Data supplied: Begin
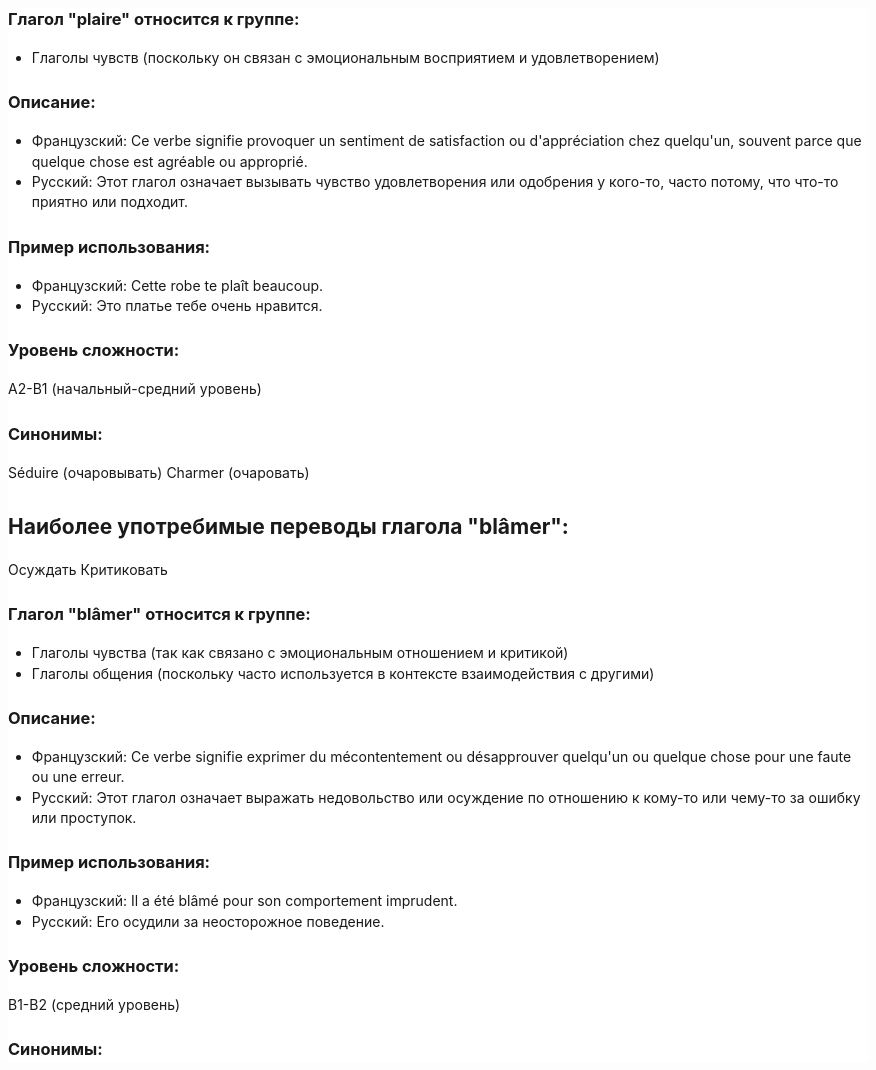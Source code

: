 ### Глагол "plaire" относится к группе:

- Глаголы чувств (поскольку он связан с эмоциональным восприятием и удовлетворением)

### Описание:

- Французский: Ce verbe signifie provoquer un sentiment de satisfaction ou d'appréciation chez quelqu'un, souvent parce que quelque chose est agréable ou approprié.
- Русский: Этот глагол означает вызывать чувство удовлетворения или одобрения у кого-то, часто потому, что что-то приятно или подходит.

### Пример использования:

- Французский: Cette robe te plaît beaucoup.
- Русский: Это платье тебе очень нравится.

### Уровень сложности:

A2-B1 (начальный-средний уровень)

### Синонимы:

Séduire (очаровывать)
Charmer (очаровать)



## Наиболее употребимые переводы глагола "blâmer":

Осуждать
Критиковать

### Глагол "blâmer" относится к группе:

- Глаголы чувства (так как связано с эмоциональным отношением и критикой)
- Глаголы общения (поскольку часто используется в контексте взаимодействия с другими)

### Описание:

- Французский: Ce verbe signifie exprimer du mécontentement ou désapprouver quelqu'un ou quelque chose pour une faute ou une erreur.
- Русский: Этот глагол означает выражать недовольство или осуждение по отношению к кому-то или чему-то за ошибку или проступок.

### Пример использования:

- Французский: Il a été blâmé pour son comportement imprudent.
- Русский: Его осудили за неосторожное поведение.

### Уровень сложности:

B1-B2 (средний уровень)

### Синонимы:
Data supplied: End
- Work item
A faithful copy of all the records is required, with the pictures left out.

- Exercise solution
Source code

: ### Глагол "plaire" относится к группе:

- Глаголы чувств (поскольку он связан с эмоциональным восприятием и удовлетворением)

### Описание:

- Французский: Ce verbe signifie provoquer un sentiment de satisfaction ou d'appréciation chez quelqu'un, souvent parce que quelque chose est agréable ou approprié.
- Русский: Этот глагол означает вызывать чувство удовлетворения или одобрения у кого-то, часто потому, что что-то приятно или подходит.

### Пример использования:

- Французский: Cette robe te plaît beaucoup.
- Русский: Это платье тебе очень нравится.

### Уровень сложности:

A2-B1 (начальный-средний уровень)

### Синонимы:

Séduire (очаровывать)
Charmer (очаровать)



## Наиболее употребимые переводы глагола "blâmer":

Осуждать
Критиковать

### Глагол "blâmer" относится к группе:

- Глаголы чувства (так как связано с эмоциональным отношением и критикой)
- Глаголы общения (поскольку часто используется в контексте взаимодействия с другими)

### Описание:

- Французский: Ce verbe signifie exprimer du mécontentement ou désapprouver quelqu'un ou quelque chose pour une faute ou une erreur.
- Русский: Этот глагол означает выражать недовольство или осуждение по отношению к кому-то или чему-то за ошибку или проступок.

### Пример использования:

- Французский: Il a été blâmé pour son comportement imprudent.
- Русский: Его осудили за неосторожное поведение.

### Уровень сложности:

B1-B2 (средний уровень)

### Синонимы:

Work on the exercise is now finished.